品質は「設計品質」と「製造品質」に大別されるが、日本の製造業の品質文化の強みは、どちらかといえば、設計目標に近いものを工場現場ができるだけ効率的に達成するという製造品質に重点を置いており、そこでの設計目標は、先端技術の応用など機械的な方向が主流であったと考えられる。消費者にとって使い勝手の良いものはどういうものか、とりわけ消費者の価値観やニーズが大きく変化している場合や、新興国などのように消費者の価値観やニーズが大きく違う場合に、その違いを的確に捉えた上で製品設計にフィードバックしたり、日本の文化の強みやわが社らしさなど、多面的な角度から考えて新しい設計目標を設定するなど、設計品質に関して多面的に十分に品質のグレードアップを行ってきたとは言い難い。今後はそうした設計品質の方向性をどう定めるかにも重点を置くべきなのではないか。

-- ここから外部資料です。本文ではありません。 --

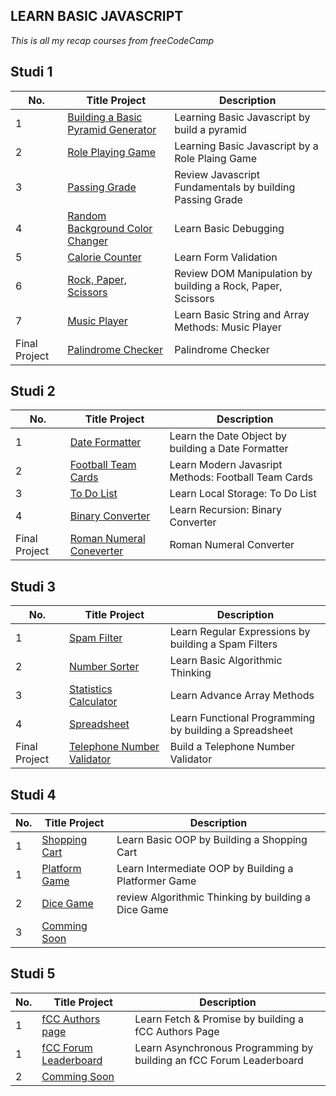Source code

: ## LEARN BASIC JAVASCRIPT 
*This is all my recap courses from freeCodeCamp*

## Studi 1

| No. | Title Project | Description |
| --- | ------------- | ----------- |
| 1 | [Building a Basic Pyramid Generator](https://github.com/msalmanrafadhlih/javascriptLearning/blob/main/pyramid.js) | Learning Basic Javascript by build a pyramid |
| 2 | [Role Playing Game](https://github.com/msalmanrafadhlih/javascriptLearning/blob/main/Role%20Playing%20Game/RPG.png) | Learning Basic Javascript by a Role Plaing Game |
| 3 | [Passing Grade](https://github.com/msalmanrafadhlih/javascriptLearning/blob/main/Passing%20Grade/passingGrade.js) | Review Javascript Fundamentals by building Passing Grade |
| 4 | [Random Background Color Changer](https://github.com/msalmanrafadhlih/javascriptLearning/blob/main/Random%20Color%20Changer/gallery.gif) | Learn Basic Debugging |
| 5 | [Calorie Counter](https://github.com/msalmanrafadhlih/javascriptLearning/blob/main/Calorie%20Counter/calorieCounter.gif) | Learn Form Validation |
| 6 | [Rock, Paper, Scissors](https://github.com/msalmanrafadhlih/javascriptLearning/blob/main/Rock%20Paper%20Scissors/RPSgame.png) | Review DOM Manipulation by building a Rock, Paper, Scissors |
| 7 | [Music Player](https://github.com/msalmanrafadhlih/javascriptLearning/blob/main/Music%20Player/musicPlayer.png) | Learn Basic String and Array Methods: Music Player |
| Final Project | [Palindrome Checker](https://github.com/msalmanrafadhlih/javascriptLearning/blob/main/Palindrome%20Checker/Palindrome.png) | Palindrome Checker |

## Studi 2

| No. | Title Project | Description |
| --- | ------------- | ----------- |
| 1 | [Date Formatter](https://github.com/msalmanrafadhlih/javascriptLearning/blob/main/Date%20Formatter/dateFormatter.png) | Learn the Date Object by building a Date Formatter |
| 2 | [Football Team Cards](https://github.com/msalmanrafadhlih/javascriptLearning/blob/main/Football%20Team%20Cards/footballTeamCards.png) | Learn Modern Javasript Methods: Football Team Cards |
| 3 | [To Do List](https://github.com/msalmanrafadhlih/javascriptLearning/blob/main/To%20Do%20List/toDoList.png) | Learn Local Storage: To Do List |
| 4 | [Binary Converter](https://github.com/msalmanrafadhlih/javascriptLearning/blob/main/Binary%20Converter/BinaryConverter.gif) | Learn Recursion: Binary Converter |
| Final Project | [Roman Numeral Coneverter](https://github.com/msalmanrafadhlih/javascriptLearning/blob/main/Roman%20Numerals%20Converter/RomanNumerals.png) | Roman Numeral Converter |

## Studi 3

| No. | Title Project | Description |
| --- | ------------- | ----------- |
| 1 | [Spam Filter](https://github.com/msalmanrafadhlih/javascriptLearning/blob/main/Spam%20Filter/spamFilter.png) | Learn Regular Expressions by building a Spam Filters |
| 2 | [Number Sorter](https://github.com/msalmanrafadhlih/javascriptLearning/blob/main/Number%20Sorting/numberSorting.png) | Learn Basic Algorithmic Thinking |
| 3 | [Statistics Calculator](https://github.com/msalmanrafadhlih/javascriptLearning/blob/main/Statistic%20Calculator/statisticCalculator.png) | Learn Advance Array Methods |
| 4 | [Spreadsheet](https://github.com/msalmanrafadhlih/javascriptLearning/blob/main/Spreadsheet/spreadsheet.png) | Learn Functional Programming by building a Spreadsheet |
| Final Project | [Telephone Number Validator]() | Build a Telephone Number Validator |

## Studi 4

| No. | Title Project | Description |
| --- | ------------- | ----------- |
| 1 | [Shopping Cart](https://github.com/msalmanrafadhlih/javascriptLearning/blob/main/Shopping%20Cart/shoppingCart.png) | Learn Basic OOP by Building a Shopping Cart |
| 1 | [Platform Game](https://github.com/msalmanrafadhlih/javascriptLearning/blob/main/Platform%20Game/platformGame.png) | Learn Intermediate OOP by Building a Platformer Game |
| 2 | [Dice Game](https://github.com/msalmanrafadhlih/javascriptLearning/blob/main/Dice%20Game/diceGame.png) | review Algorithmic Thinking by building a Dice Game |
| 3 | [Comming Soon]() | |


## Studi 5

| No. | Title Project | Description |
| --- | ------------- | ----------- |
| 1 | [fCC Authors page](https://github.com/msalmanrafadhlih/javascriptLearning/blob/main/Authors%20Page/authorsPage.png) | Learn Fetch & Promise by building a fCC Authors Page |
| 1 | [fCC Forum Leaderboard](https://github.com/msalmanrafadhlih/javascriptLearning/blob/main/Forum%20Topics/forumTopics.png) | Learn Asynchronous Programming by building an fCC Forum Leaderboard |
| 2 | [Comming Soon]() | |

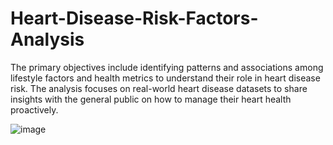 # Heart-Disease-Risk-Factors-Analysis
The primary objectives include identifying patterns and associations among lifestyle factors and health metrics to understand their role in heart disease risk. The analysis focuses on real-world heart disease datasets to share insights with the general public on how to manage their heart health proactively.

![image](https://github.com/AyahIbrahim/heart-disease-risk-factors-analysis/assets/133911178/762e0932-7379-4d8a-9e50-5d8a46cd2fb0)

詩人で駐日フランス大使でもあったポール・クローデルが、日本人の美徳として「対象への親密な共感の能力」、「魂のうるおい」を讃え、「日本人の特質は自分たちをとりまく命あるもの、ないものに対して謙虚な心遣いをささげることである」と語っている。そうした伝統的な日本の美意識は設計品質の方向性を考える1つの方向性ではあるまいか。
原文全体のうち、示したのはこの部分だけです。